That seems right but at what interest rate as the one offered to SXX was thought to be 13% with strings attached.   It wasn't viable so they jumped into the arms of Anglo.  Did the directors of SO4 expect this to happen?  More a case of they should have known.


----------



## sptrawler (24 September 2021)

Lombard Odier a European asset management company, just picked up 72,000,000 shares, must be involved in some off market deal.
Interesting when reading the notice, it looks as though the shares were bought months ago, but the notice only lodged yesterday.
Suspension of trading extended till 07/10/2021



			https://cdn-api.markitdigital.com/apiman-gateway/ASX/asx-research/1.0/file/2924-02424861-6A1051611?access_token=83ff96335c2d45a094df02a206a39ff4


----------



## Dona Ferentes (1 October 2021)

SO4 out with Full Year Statutory Accounts and Corporate Governance Statement

from AFR:
"The company needs more money to fix its problems, and big investors  were approached about an equity raising in recent days, which the  company hopes to complete within the next eight weeks.

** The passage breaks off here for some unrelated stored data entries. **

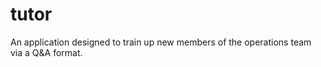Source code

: tutor
=====

An application designed to train up new members of the operations team via a Q&amp;A format.
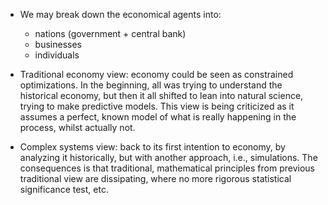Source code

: * We may break down the economical agents into:
  * nations (government + central bank)
  * businesses
  * individuals 

* Traditional economy view: economy could be seen as constrained optimizations. In the beginning, all was trying to understand the historical economy, but then it all shifted
  to lean into natural science, trying to make predictive models. This view is being criticized as it assumes a perfect, known model of what is really happening in the process,
  whilst actually not. 

* Complex systems view: back to its first intention to economy, by analyzing it historically, but with another approach, i.e., simulations. The consequences is that traditional,
  mathematical principles from previous traditional view are dissipating, where no more rigorous statistical significance test, etc.

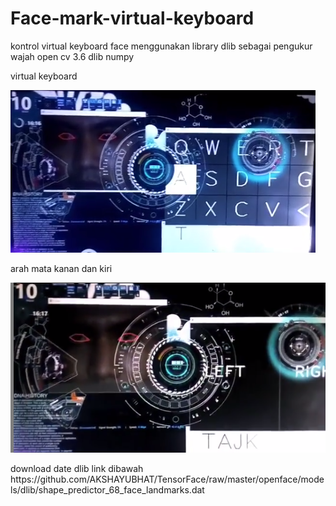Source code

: # Face-mark-virtual-keyboard
kontrol virtual keyboard face menggunakan library dlib sebagai pengukur wajah 
open cv 3.6
dlib
numpy

virtual keyboard
<p><img src="https://github.com/wedexyz/Face-mark-virtual-keyboard/blob/master/1.png"></img></p>

arah mata kanan dan kiri
<p><img src="https://github.com/wedexyz/Face-mark-virtual-keyboard/blob/master/2.png"></img></p>
download date dlib link dibawah
https://github.com/AKSHAYUBHAT/TensorFace/raw/master/openface/models/dlib/shape_predictor_68_face_landmarks.dat
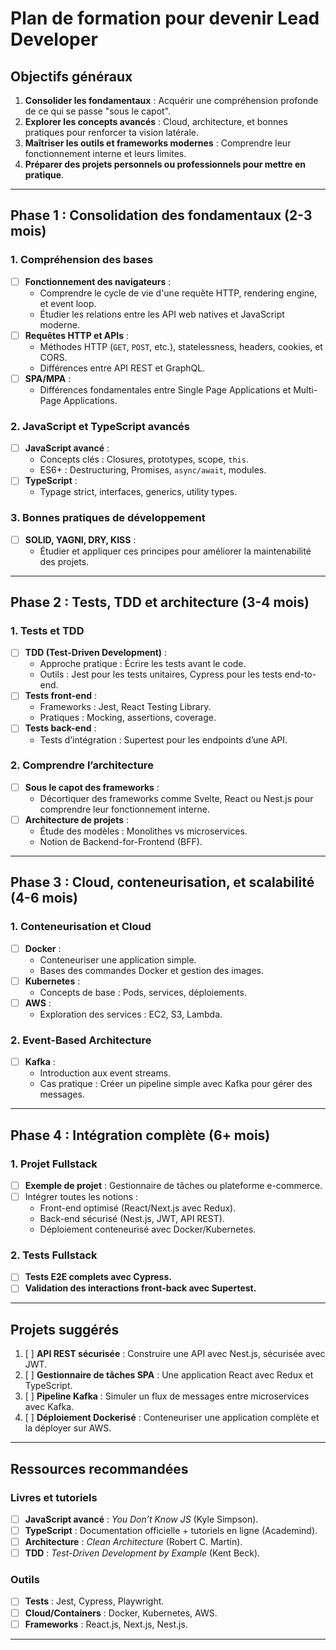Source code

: # Plan de formation pour devenir Lead Developer

## Objectifs généraux
1. **Consolider les fondamentaux** : Acquérir une compréhension profonde de ce qui se passe "sous le capot".
2. **Explorer les concepts avancés** : Cloud, architecture, et bonnes pratiques pour renforcer ta vision latérale.
3. **Maîtriser les outils et frameworks modernes** : Comprendre leur fonctionnement interne et leurs limites.
4. **Préparer des projets personnels ou professionnels pour mettre en pratique**.

---

## Phase 1 : Consolidation des fondamentaux (2-3 mois)

### 1. Compréhension des bases
- [ ] **Fonctionnement des navigateurs** :
  - Comprendre le cycle de vie d'une requête HTTP, rendering engine, et event loop.
  - Étudier les relations entre les API web natives et JavaScript moderne.
- [ ] **Requêtes HTTP et APIs** :
  - Méthodes HTTP (`GET`, `POST`, etc.), statelessness, headers, cookies, et CORS.
  - Différences entre API REST et GraphQL.
- [ ] **SPA/MPA** :
  - Différences fondamentales entre Single Page Applications et Multi-Page Applications.

### 2. JavaScript et TypeScript avancés
- [ ] **JavaScript avancé** :
  - Concepts clés : Closures, prototypes, scope, `this`.
  - ES6+ : Destructuring, Promises, `async/await`, modules.
- [ ] **TypeScript** :
  - Typage strict, interfaces, generics, utility types.

### 3. Bonnes pratiques de développement
- [ ] **SOLID, YAGNI, DRY, KISS** :
  - Étudier et appliquer ces principes pour améliorer la maintenabilité des projets.

---

## Phase 2 : Tests, TDD et architecture (3-4 mois)

### 1. Tests et TDD
- [ ] **TDD (Test-Driven Development)** :
  - Approche pratique : Écrire les tests avant le code.
  - Outils : Jest pour les tests unitaires, Cypress pour les tests end-to-end.
- [ ] **Tests front-end** :
  - Frameworks : Jest, React Testing Library.
  - Pratiques : Mocking, assertions, coverage.
- [ ] **Tests back-end** :
  - Tests d’intégration : Supertest pour les endpoints d’une API.

### 2. Comprendre l’architecture
- [ ] **Sous le capot des frameworks** :
  - Décortiquer des frameworks comme Svelte, React ou Nest.js pour comprendre leur fonctionnement interne.
- [ ] **Architecture de projets** :
  - Étude des modèles : Monolithes vs microservices.
  - Notion de Backend-for-Frontend (BFF).

---

## Phase 3 : Cloud, conteneurisation, et scalabilité (4-6 mois)

### 1. Conteneurisation et Cloud
- [ ] **Docker** :
  - Conteneuriser une application simple.
  - Bases des commandes Docker et gestion des images.
- [ ] **Kubernetes** :
  - Concepts de base : Pods, services, déploiements.
- [ ] **AWS** :
  - Exploration des services : EC2, S3, Lambda.

### 2. Event-Based Architecture
- [ ] **Kafka** :
  - Introduction aux event streams.
  - Cas pratique : Créer un pipeline simple avec Kafka pour gérer des messages.

---

## Phase 4 : Intégration complète (6+ mois)

### 1. Projet Fullstack
- [ ] **Exemple de projet** : Gestionnaire de tâches ou plateforme e-commerce.
- [ ] Intégrer toutes les notions :
  - Front-end optimisé (React/Next.js avec Redux).
  - Back-end sécurisé (Nest.js, JWT, API REST).
  - Déploiement conteneurisé avec Docker/Kubernetes.

### 2. Tests Fullstack
- [ ] **Tests E2E complets avec Cypress.**
- [ ] **Validation des interactions front-back avec Supertest.**

---

## Projets suggérés
1. [ ] **API REST sécurisée** : Construire une API avec Nest.js, sécurisée avec JWT.
2. [ ] **Gestionnaire de tâches SPA** : Une application React avec Redux et TypeScript.
3. [ ] **Pipeline Kafka** : Simuler un flux de messages entre microservices avec Kafka.
4. [ ] **Déploiement Dockerisé** : Conteneuriser une application complète et la déployer sur AWS.

---

## Ressources recommandées
### Livres et tutoriels
- [ ] **JavaScript avancé** : *You Don’t Know JS* (Kyle Simpson).
- [ ] **TypeScript** : Documentation officielle + tutoriels en ligne (Academind).
- [ ] **Architecture** : *Clean Architecture* (Robert C. Martin).
- [ ] **TDD** : *Test-Driven Development by Example* (Kent Beck).

### Outils
- [ ] **Tests** : Jest, Cypress, Playwright.
- [ ] **Cloud/Containers** : Docker, Kubernetes, AWS.
- [ ] **Frameworks** : React.js, Next.js, Nest.js.

---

"*Assuming it can raise the required funds*, Salt Lake Potash said it *hoped to be producing potash before 31 March* next year.

"Lenders like Taurus Funds Management have security over the assets at Lake Way and the $US138 million debt arranged by Taurus carries interest rates of 9 per cent. Interest is charged at 12 per cent on a second $18 million loan with Sequoia Economic Infrastructure Fund.

"Salt Lake Potash is due to start repaying the Taurus syndicated loan on31 March, while repayments on the Sequoia loan commence on 11 April.



> _SO4 shares on the ASX were 31¢ when they went into a trading halt in July. But the reality is much worse; the Salt Lake Potash London listed shares have continued trading through the Australian halt, and have lost 80 per cent of their value since the Australian stock went into the trading halt._ _That suggests the Australian stock is now worth closer to 6¢, and any equity raising will likely need to offer a discount to that  price._




.......
_A close run thing coming up? ... DNH_


----------



## Dona Ferentes (1 October 2021)

noirua said:


> DISASTER! has struck at SO4 with a Trading Halt on the ASX and Suspension on London's AIM market due to a downgrade and future cash raising. Fortunately, I've already made a good deal since the price at GB£0.025 in 2015 so have held a watching brief for a few years now. Still, a share to ponder over but the  Sirius Minerals debacle has sent vast black clouds over the horizon.



and another 'fast and loose' play with S/holders' money.  Referring to the prior capital raisings,  ....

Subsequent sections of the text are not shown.